Gli studi di sociologia religiosa
dimostrano tutti, in modo molto concorde, che quasi il 90 per cento dei bimbi che ricevono la prima
comunione abbandona subito, e quasi completamente, la pratica religiosa e la frequentazione della
Chiesa.

Se non fosse tragico, ci sarebbe da ridere: il rito della prima comunione è ormai diventato il
«segno» per annunciare l’abbandono della religione
. Molti di questi ragazzi, ma il numero decresce
rapidamente, si riaffaccerà in un luogo di culto per il matrimonio, non a caso un altro rito di
passaggio ritenuto ancora «formalmente serio» dalle famiglie. Le quali, successivamente saranno
capaci di ammettere e di giustificare la rottura delle promesse nuziali garantite religiosamente (e
questo avviene ormai, da decenni, nel 25% dei casi) entro cinque anni dalla celebrazione religiosa
grazie al ricorso alla giurisdizione civile. Nella traduzione antropologica, le pompose celebrazioni
matrimoniali che vediamo ancora officiare nelle chiese sono diventate, per un’alta percentuale di
casi, il rito religioso di passaggio verso la secolarizzazione.
«In Italia non si nasce più cristiani ma
lo si diventa», ammise tra i denti, alla fine del suo mandato di presidente della Conferenza
Episcopale, un cardinale che per quindici anni ha obbligato i cattolici di questo Paese a sentire
parlare più di politica che di religione.
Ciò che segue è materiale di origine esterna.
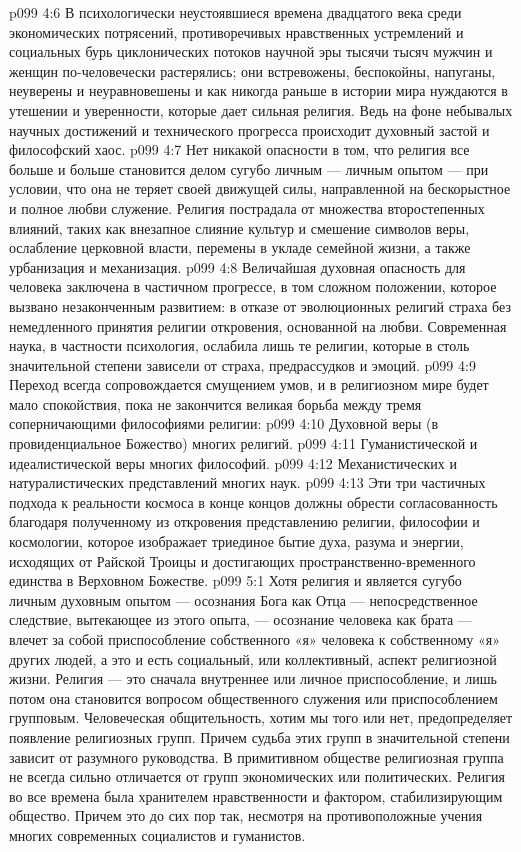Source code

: \vs p099 4:6 \pc В психологически неустоявшиеся времена двадцатого века среди экономических потрясений, противоречивых нравственных устремлений и социальных бурь циклонических потоков научной эры тысячи тысяч мужчин и женщин по\hyp{}человечески растерялись; они встревожены, беспокойны, напуганы, неуверены и неуравновешены и как никогда раньше в истории мира нуждаются в утешении и уверенности, которые дает сильная религия. Ведь на фоне небывалых научных достижений и технического прогресса происходит духовный застой и философский хаос.
\vs p099 4:7 \pc Нет никакой опасности в том, что религия все больше и больше становится делом сугубо личным --- личным опытом --- при условии, что она не теряет своей движущей силы, направленной на бескорыстное и полное любви служение. Религия пострадала от множества второстепенных влияний, таких как внезапное слияние культур и смешение символов веры, ослабление церковной власти, перемены в укладе семейной жизни, а также урбанизация и механизация.
\vs p099 4:8 Величайшая духовная опасность для человека заключена в частичном прогрессе, в том сложном положении, которое вызвано незаконченным развитием: в отказе от эволюционных религий страха без немедленного принятия религии откровения, основанной на любви. Современная наука, в частности психология, ослабила лишь те религии, которые в столь значительной степени зависели от страха, предрассудков и эмоций.
\vs p099 4:9 Переход всегда сопровождается смущением умов, и в религиозном мире будет мало спокойствия, пока не закончится великая борьба между тремя соперничающими философиями религии:
\vs p099 4:10 \bibnobreakspace Духовной веры (в провиденциальное Божество) многих религий.
\vs p099 4:11 \bibnobreakspace Гуманистической и идеалистической веры многих философий.
\vs p099 4:12 \bibnobreakspace Механистических и натуралистических представлений многих наук.
\vs p099 4:13 \pc Эти три частичных подхода к реальности космоса в конце концов должны обрести согласованность благодаря полученному из откровения представлению религии, философии и космологии, которое изображает триединое бытие духа, разума и энергии, исходящих от Райской Троицы и достигающих пространственно\hyp{}временного единства в Верховном Божестве.
\vs p099 5:1 Хотя религия и является сугубо личным духовным опытом --- осознания Бога как Отца --- непосредственное следствие, вытекающее из этого опыта, --- осознание человека как брата --- влечет за собой приспособление собственного «я» человека к собственному «я» других людей, а это и есть социальный, или коллективный, аспект религиозной жизни. Религия --- это сначала внутреннее или личное приспособление, и лишь потом она становится вопросом общественного служения или приспособлением групповым. Человеческая общительность, хотим мы того или нет, предопределяет появление религиозных групп. Причем судьба этих групп в значительной степени зависит от разумного руководства. В примитивном обществе религиозная группа не всегда сильно отличается от групп экономических или политических. Религия во все времена была хранителем нравственности и фактором, стабилизирующим общество. Причем это до сих пор так, несмотря на противоположные учения многих современных социалистов и гуманистов.
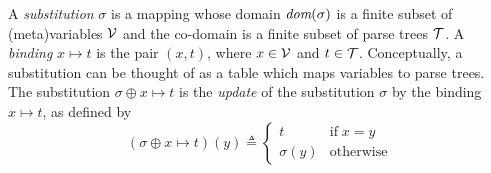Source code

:A \emph{substitution} \(\sigma\) is a mapping whose domain
\(\text{\it dom}(\sigma)\) is a finite subset of (meta)variables \({\cal V}\)
and the co\hyp{}domain is a finite subset of parse trees \({\cal
T}\). A \emph{binding} \(x \mapsto t\) is the pair \((x, t)\), where
\(x \in {\cal V}\) and \(t \in {\cal T}\). Conceptually, a
substitution can be thought of as a table which maps variables to
parse trees. The substitution \(\sigma \oplus x \mapsto t\) is the
\emph{update} of the substitution \(\sigma\) by the binding \(x
\mapsto t\), as defined by
\begin{equation}
(\sigma \oplus x \mapsto t)(y) \triangleq
\begin{cases}
  t         & \text{if} \; x = y\\
  \sigma(y) & \text{otherwise}
\end{cases}
\label{model:oplus}
\end{equation}
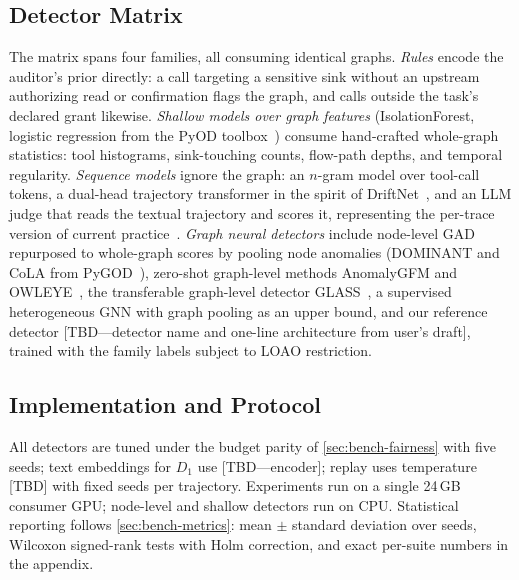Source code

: \subsection{Detector Matrix}
\label{sec:setup-detectors}

The matrix spans four families, all consuming identical graphs. \emph{Rules} encode the auditor's prior directly: a call targeting a sensitive sink without an upstream authorizing read or confirmation flags the graph, and calls outside the task's declared grant likewise. \emph{Shallow models over graph features} (IsolationForest, logistic regression from the PyOD toolbox~\cite{zhao2019pyod}) consume hand-crafted whole-graph statistics: tool histograms, sink-touching counts, flow-path depths, and temporal regularity. \emph{Sequence models} ignore the graph: an $n$-gram model over tool-call tokens, a dual-head trajectory transformer in the spirit of DriftNet~\cite{pinjari2026driftnet}, and an LLM judge that reads the textual trajectory and scores it, representing the per-trace version of current practice~\cite{yuan2024rjudge,li2026unsafer}. \emph{Graph neural detectors} include node-level GAD repurposed to whole-graph scores by pooling node anomalies (DOMINANT and CoLA from PyGOD~\cite{liu2022pygod}), zero-shot graph-level methods AnomalyGFM and OWLEYE~\cite{qiao2025anomalygfm,zheng2026owleye}, the transferable graph-level detector GLASS~\cite{wang2026glass}, a supervised heterogeneous GNN with graph pooling as an upper bound, and our reference detector [TBD---detector name and one-line architecture from user's draft], trained with the family labels subject to LOAO restriction.

\subsection{Implementation and Protocol}
\label{sec:setup-impl}

All detectors are tuned under the budget parity of \cref{sec:bench-fairness} with five seeds; text embeddings for $D_1$ use [TBD---encoder]; replay uses temperature [TBD] with fixed seeds per trajectory. Experiments run on a single 24\,GB consumer GPU; node-level and shallow detectors run on CPU. Statistical reporting follows \cref{sec:bench-metrics}: mean $\pm$ standard deviation over seeds, Wilcoxon signed-rank tests with Holm correction, and exact per-suite numbers in the appendix.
Ed era come dire che anche lui, alla fine, si era accorto che
tutti possiamo abusare dei segni.
Tanto, prima o poi, la vita ci insegnerà ad essere realisti.
Mentre i bambini e i giovani vanno all’altare per dimenticare di essere cattolici, nella stessa
stagione trentacinque milioni di italiani si mettono in cammino per raggiungere uno o più dei tanti
santuari, monasteri ed eremi disseminati nel nostro paese. E si tratta di circa centomila chiese e oltre
millesettecento santuari. Se quattordici milioni sono i pellegrini poi, altri ventuno milioni
compongono il folto gruppo di coloro che viaggiano per motivi culturali, i cosiddetti «turisti della
fede» appunto, che scelgono per le loro vacanze di soggiornare in monasteri, eremi, case
d’accoglienza e di visitare musei, santuari, conventi.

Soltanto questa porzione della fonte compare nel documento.